Would the following work?

#ifdef IS_LIB
#define GET_GLOBAL_VAR(x) (global.x)
#else 
#define GET_GLOBAL_VAR(x) x
#endif

where global is a new created struct that has all the state structs as fields?

Would also need to redefine VARDEF and initialise global withifdef IS_LIB but this shouldn't be too hard.

niklasdewally commented 11 months ago

(I have implemented something similar to the above and it seems to compile. Will stick it in a PR once I add the reinitialisation in wrapper)

ChrisJefferson commented 11 months ago

Some thoughts (not sure if these all want to go here), also some of these might be worth thinking about for other solvers (particularly CP ones). Of course, interfaces can grow/shrink over time.

niklasdewally commented 11 months ago

Here are my initial thoughts, but I will discuss this with the Ozgur and the rest of the Rust stream for consistency between solvers, and to more generally decide how we will organise logging project wide:

In general, probably want a way of either (a) turning off everything Minion prints, and/or (b) redirecting the printing somewhere else?

I think it would be good to redirect stout and stderr within minion to a given filepath. This can be /dev/null by default, but set via API to any arbitrary path for debugging purposes. This would allow all the minion output to be reused.

Setting this to non null could also set the verbosity printing level to high. The main issue with this is that this verbosity option would have to persist beyond runs (currently it is in globals, so is reset between runs).

Alternatively, verbose could always be on, and just print to /dev/null. Then it can be pointed to a log-file when debugging is required. I suppose this would have some performance impact though.

At the moment, if Minion is given an invalid input file, it prints a nice message, then calls "exit(1);". Do we want to be able to (a) get the message, and (b) stop the whole program exiting?

This message could be captured via the mechanism above, but in addition to this, some kind of error code should be added to the entrypoint function to capture this programmatically.

niklasdewally commented 11 months ago

There isn't currently an easy way of getting the solutions out of Minion without writing them to a file then reading them back in.

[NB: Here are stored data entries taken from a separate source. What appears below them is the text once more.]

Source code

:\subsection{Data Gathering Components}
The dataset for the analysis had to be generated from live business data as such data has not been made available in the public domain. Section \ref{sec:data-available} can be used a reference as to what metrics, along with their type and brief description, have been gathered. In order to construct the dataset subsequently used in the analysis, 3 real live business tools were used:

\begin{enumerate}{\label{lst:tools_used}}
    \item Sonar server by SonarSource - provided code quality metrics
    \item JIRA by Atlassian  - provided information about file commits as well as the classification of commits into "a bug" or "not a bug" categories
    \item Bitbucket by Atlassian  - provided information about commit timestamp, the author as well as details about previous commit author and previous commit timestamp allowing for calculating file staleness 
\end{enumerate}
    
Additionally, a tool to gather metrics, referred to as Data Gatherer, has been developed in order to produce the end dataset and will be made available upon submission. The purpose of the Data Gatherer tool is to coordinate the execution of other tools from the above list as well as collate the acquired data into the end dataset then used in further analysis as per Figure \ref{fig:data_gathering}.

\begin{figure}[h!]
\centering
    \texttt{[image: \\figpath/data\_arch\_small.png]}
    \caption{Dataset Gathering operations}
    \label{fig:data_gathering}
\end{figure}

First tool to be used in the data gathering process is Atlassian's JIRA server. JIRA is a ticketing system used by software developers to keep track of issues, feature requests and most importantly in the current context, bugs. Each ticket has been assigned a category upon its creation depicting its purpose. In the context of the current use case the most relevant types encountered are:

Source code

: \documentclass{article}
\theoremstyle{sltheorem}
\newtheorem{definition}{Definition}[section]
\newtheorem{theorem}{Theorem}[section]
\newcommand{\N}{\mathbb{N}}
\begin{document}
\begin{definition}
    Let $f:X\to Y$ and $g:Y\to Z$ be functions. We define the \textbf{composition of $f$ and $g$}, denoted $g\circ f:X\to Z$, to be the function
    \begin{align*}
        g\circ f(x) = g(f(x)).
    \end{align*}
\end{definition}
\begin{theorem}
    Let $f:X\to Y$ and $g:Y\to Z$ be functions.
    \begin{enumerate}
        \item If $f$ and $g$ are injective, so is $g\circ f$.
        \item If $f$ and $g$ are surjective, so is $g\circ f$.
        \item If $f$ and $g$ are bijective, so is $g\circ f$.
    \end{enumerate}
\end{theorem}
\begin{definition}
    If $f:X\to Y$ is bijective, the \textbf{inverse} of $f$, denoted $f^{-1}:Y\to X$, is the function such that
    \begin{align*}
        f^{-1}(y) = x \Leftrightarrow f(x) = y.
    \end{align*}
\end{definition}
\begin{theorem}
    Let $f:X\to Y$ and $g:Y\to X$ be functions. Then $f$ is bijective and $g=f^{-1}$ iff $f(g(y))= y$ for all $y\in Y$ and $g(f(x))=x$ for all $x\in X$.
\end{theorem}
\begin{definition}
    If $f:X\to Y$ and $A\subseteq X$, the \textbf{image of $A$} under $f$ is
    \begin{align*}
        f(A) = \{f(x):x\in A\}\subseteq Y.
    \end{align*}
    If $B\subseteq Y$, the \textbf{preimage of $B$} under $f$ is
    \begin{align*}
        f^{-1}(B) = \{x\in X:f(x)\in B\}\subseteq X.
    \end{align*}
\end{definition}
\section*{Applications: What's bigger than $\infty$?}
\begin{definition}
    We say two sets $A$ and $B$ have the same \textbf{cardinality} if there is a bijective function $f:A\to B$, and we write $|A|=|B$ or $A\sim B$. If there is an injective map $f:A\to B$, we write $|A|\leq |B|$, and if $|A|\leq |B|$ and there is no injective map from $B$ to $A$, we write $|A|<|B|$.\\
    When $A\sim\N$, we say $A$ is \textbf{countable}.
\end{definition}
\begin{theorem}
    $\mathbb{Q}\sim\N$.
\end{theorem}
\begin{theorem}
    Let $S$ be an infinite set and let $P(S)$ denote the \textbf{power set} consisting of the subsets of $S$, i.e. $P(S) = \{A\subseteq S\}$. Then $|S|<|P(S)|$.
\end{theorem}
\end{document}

They could be stored in a big list somewhere, but lots of CP problems have VERY big sets of solutions, so probably want some way of registering a callback which lets us get solutions as they are generated?

A potential edge case (that may or may not be an issue), is when control returns back to user Rust code and Minion never finishes its search. Would running resetMinion as it currently exists allow minion to reset mid search?

niklasdewally commented 11 months ago

The above is all considering a more general online case in which minion is ran, reran, stopped and tweaked mid run. I think callbacks lends nicely to this.

ChrisJefferson commented 11 months ago

I think (without some very serious rewriting), the control flow will look like (none of this will be valid code or sensible interfaces!)

Write a function which looks something like: fn get_solution(x: Vec<i64>) -> bool { ... }

When you call minion, you can pass in get_solution, which will then be called each time a solution is generated. It is given the solution (or at least, some way of getting the solution), and returns a bool which means if search should continue.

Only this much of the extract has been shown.